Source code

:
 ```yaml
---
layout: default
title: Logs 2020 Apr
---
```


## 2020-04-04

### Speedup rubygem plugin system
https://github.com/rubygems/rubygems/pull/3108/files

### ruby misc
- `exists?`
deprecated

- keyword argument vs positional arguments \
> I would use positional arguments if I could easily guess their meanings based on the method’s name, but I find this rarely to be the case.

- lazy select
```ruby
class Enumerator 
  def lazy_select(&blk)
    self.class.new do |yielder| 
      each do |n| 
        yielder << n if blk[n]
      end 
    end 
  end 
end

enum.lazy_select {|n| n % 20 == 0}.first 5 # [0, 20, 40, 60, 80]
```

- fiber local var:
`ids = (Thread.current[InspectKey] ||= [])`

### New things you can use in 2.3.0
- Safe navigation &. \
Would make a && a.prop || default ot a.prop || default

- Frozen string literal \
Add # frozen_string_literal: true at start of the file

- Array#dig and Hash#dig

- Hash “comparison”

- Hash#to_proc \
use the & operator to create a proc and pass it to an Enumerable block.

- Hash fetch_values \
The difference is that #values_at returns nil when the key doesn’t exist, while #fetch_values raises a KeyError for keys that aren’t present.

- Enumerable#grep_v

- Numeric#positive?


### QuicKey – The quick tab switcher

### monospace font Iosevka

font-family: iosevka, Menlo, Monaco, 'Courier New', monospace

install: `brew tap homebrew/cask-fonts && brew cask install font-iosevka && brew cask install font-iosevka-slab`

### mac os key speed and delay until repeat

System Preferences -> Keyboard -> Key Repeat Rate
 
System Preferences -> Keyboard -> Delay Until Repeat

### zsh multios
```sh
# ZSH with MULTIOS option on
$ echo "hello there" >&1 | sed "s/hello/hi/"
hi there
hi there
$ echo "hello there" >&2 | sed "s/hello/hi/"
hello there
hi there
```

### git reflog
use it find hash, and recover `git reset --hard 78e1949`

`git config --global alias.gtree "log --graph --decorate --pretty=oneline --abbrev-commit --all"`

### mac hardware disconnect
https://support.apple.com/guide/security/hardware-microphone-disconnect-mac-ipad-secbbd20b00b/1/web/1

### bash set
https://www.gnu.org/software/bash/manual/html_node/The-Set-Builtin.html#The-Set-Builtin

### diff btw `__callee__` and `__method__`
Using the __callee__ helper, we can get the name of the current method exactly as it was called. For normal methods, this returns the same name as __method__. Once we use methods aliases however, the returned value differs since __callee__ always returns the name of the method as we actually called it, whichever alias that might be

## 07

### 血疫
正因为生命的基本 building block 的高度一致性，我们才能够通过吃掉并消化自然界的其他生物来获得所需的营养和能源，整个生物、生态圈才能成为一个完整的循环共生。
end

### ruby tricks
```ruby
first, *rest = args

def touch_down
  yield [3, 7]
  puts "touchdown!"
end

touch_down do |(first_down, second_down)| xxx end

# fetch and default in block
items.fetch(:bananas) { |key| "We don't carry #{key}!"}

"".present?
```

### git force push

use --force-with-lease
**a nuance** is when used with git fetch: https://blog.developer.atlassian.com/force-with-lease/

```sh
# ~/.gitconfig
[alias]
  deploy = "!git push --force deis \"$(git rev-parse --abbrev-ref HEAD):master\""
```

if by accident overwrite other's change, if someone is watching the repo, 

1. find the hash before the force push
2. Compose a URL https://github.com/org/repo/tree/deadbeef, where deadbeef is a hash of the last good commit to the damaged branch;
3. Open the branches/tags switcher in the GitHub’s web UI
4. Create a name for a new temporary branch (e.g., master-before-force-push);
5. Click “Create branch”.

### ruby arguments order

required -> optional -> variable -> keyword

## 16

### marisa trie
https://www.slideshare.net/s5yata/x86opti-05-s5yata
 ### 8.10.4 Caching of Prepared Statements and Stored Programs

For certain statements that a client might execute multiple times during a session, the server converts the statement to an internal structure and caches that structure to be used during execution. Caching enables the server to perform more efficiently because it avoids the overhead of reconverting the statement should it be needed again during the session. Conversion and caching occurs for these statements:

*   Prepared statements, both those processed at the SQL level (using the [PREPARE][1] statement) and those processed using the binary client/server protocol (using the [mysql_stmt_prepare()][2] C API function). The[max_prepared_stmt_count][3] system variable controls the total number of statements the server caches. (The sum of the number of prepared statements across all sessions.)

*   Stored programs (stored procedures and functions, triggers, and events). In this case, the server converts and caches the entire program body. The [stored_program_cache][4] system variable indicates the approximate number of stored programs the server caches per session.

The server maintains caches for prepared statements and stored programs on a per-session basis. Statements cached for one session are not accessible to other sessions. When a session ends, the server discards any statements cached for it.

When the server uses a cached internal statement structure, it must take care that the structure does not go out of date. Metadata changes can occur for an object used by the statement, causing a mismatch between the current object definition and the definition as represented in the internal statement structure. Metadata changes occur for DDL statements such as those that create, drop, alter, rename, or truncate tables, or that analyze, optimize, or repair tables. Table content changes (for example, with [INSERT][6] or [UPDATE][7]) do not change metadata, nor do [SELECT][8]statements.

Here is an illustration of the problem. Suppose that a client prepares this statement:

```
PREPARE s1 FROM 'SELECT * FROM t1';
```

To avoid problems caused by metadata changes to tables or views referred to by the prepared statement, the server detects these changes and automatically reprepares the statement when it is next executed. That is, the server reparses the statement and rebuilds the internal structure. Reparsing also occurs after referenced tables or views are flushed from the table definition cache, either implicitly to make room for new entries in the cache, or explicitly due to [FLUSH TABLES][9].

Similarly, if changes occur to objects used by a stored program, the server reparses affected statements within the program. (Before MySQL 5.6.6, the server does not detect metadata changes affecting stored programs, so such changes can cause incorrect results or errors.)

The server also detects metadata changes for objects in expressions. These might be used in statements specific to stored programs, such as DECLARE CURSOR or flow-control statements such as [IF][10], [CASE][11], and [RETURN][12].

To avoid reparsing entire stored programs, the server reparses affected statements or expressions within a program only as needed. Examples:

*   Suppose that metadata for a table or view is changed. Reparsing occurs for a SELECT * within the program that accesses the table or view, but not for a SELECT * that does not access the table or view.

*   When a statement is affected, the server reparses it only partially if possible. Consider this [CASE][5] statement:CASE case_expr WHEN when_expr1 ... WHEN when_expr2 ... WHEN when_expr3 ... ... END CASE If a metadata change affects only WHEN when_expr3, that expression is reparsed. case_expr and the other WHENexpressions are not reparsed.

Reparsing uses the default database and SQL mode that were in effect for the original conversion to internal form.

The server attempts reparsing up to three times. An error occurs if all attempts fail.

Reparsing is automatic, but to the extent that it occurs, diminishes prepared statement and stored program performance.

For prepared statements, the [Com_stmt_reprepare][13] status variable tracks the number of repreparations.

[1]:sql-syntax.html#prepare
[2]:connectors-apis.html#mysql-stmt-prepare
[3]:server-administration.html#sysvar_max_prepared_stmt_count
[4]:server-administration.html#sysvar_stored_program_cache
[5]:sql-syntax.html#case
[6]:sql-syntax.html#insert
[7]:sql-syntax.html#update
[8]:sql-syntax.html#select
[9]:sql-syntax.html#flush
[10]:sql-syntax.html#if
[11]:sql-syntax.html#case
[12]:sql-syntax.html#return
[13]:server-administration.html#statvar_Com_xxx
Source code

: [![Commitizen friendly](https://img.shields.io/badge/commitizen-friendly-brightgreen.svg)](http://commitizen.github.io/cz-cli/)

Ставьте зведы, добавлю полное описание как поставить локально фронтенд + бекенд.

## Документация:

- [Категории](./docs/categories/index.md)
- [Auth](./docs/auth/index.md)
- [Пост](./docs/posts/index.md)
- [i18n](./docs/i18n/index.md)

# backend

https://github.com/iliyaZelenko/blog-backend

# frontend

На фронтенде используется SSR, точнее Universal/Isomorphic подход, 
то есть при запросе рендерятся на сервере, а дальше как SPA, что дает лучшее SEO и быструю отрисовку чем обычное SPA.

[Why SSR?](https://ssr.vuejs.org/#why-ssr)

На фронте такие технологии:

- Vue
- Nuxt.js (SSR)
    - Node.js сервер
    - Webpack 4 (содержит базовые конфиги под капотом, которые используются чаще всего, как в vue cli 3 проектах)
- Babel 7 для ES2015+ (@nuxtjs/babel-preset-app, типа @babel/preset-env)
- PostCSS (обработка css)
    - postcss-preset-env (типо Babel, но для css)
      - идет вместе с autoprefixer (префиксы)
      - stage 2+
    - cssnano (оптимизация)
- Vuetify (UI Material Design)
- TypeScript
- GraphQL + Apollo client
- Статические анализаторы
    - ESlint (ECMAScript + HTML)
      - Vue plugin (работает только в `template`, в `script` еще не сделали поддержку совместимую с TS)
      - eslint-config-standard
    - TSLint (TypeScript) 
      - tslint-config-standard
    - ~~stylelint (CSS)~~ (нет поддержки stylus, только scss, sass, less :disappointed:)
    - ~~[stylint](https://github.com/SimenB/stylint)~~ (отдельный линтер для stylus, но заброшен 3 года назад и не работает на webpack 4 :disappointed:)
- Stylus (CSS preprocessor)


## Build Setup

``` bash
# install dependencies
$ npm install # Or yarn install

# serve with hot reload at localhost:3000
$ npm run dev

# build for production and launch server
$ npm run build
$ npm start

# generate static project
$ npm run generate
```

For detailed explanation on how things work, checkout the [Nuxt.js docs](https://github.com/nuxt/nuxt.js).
──────────
--- DIRECTIONS FOR THIS TASK ---
Give the number of lines in the records where the word "yielder" occurs, and add nothing.

--- RESPONSE TO THE EXERCISE ---
2